Wen Ho Lee has filed a civil law suit against the Justice Department. Last week Janet Reno told the National Asian Pacific American Bar Association that there would be an internal investigation into the arrest and persecution of Wen Ho Lee. Nevertheless, her position and the position of Energy Secretary Bill Richardson is that Justice did nothing wrong. That's crap. Robert Vrooman, the former counterintelligence chief at Los Alamos, where Lee worked, maintains that Lee was singled out because he is Asian American. "Every time Lee's motive was discussed, it came down to his ethnicity," Vrooman told a Senate panel. Meanwhile, Pentagon investigators have been looking into high-level security breaches involving ex-CIA Director John Deutch. Deutch, who has worked for both the CIA and the Pentagon, did exactly what Lee did: he carried classified information around on his personal floppy disks. While Lee has offered to return missing computer disks, Deutch has refused to talk to Pentagon investigators about where his floppy disks are or what he did with them. In addition, Deutch worked on classified material at home on his computer and then donated his old computers to schools without erasing the hard drives.
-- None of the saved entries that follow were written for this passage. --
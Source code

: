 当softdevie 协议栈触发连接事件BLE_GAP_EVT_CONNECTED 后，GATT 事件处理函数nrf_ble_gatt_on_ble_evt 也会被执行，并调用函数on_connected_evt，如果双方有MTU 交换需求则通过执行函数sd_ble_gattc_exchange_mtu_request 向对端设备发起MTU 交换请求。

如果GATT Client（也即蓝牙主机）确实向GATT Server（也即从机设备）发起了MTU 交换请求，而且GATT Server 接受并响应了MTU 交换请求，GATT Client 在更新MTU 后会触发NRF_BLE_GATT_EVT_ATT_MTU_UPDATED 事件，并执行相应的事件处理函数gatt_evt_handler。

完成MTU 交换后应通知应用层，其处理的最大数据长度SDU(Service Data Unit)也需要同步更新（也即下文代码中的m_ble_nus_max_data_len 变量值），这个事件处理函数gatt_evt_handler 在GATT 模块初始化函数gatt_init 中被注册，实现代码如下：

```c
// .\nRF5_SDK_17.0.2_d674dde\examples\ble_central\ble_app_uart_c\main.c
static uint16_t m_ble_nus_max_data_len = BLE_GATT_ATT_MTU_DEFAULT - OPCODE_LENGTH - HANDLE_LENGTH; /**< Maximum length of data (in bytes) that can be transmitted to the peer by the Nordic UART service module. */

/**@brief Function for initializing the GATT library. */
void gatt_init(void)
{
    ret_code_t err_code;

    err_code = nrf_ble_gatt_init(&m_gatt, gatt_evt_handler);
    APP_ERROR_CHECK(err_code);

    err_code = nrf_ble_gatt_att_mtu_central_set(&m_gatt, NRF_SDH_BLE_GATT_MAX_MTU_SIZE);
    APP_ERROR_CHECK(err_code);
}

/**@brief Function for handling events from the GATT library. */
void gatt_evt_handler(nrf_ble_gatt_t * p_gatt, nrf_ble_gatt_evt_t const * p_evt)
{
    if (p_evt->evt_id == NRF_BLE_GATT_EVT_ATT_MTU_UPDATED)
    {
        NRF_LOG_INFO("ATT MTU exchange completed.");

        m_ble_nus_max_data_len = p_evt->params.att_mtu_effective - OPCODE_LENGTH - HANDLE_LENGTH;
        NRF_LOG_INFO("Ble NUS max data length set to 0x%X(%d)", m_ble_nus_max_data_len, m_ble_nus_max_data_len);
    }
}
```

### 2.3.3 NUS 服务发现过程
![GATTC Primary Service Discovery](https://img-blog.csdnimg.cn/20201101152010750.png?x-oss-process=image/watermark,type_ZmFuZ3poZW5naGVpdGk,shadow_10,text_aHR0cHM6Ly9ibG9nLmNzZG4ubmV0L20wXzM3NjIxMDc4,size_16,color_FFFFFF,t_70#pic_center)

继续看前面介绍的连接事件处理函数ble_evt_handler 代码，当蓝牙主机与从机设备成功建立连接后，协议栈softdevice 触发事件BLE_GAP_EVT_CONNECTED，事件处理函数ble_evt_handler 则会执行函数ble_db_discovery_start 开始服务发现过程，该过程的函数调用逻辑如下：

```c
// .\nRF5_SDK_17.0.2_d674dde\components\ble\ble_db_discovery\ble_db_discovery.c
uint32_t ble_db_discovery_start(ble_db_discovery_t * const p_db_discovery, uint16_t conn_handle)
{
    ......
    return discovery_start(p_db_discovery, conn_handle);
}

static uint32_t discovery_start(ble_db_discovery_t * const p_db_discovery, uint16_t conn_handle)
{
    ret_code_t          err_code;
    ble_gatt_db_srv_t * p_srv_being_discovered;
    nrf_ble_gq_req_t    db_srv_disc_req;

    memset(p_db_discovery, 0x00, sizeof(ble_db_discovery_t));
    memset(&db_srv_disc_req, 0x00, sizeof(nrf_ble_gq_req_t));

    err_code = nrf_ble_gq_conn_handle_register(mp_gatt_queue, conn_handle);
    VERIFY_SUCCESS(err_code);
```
When Pentagon experts located those computers, they were able to retrieve a lot of Pentagon information from them. Deutch has never been charged with a crime, much less fired, arrested, and thrown into solitary confinement (as Wen Ho Lee was). Deutch is higher up the hierarchy than Lee (which means the security breaches were worse in Deutch's case), but he's also a white guy with all the privileges that a wealthy, powerful, white guy can expect.

Even if you're a white woman, like Madeline Albright, shit won't stick to you: recent lapses in security at the State Department--the loss of a laptop computer with highly classified information on arms proliferation, and the fact that six foreign service officers nominated for ambassadorships were found to have committed a total of 62 security infractions--have passed by without comment or punishment.--M.T.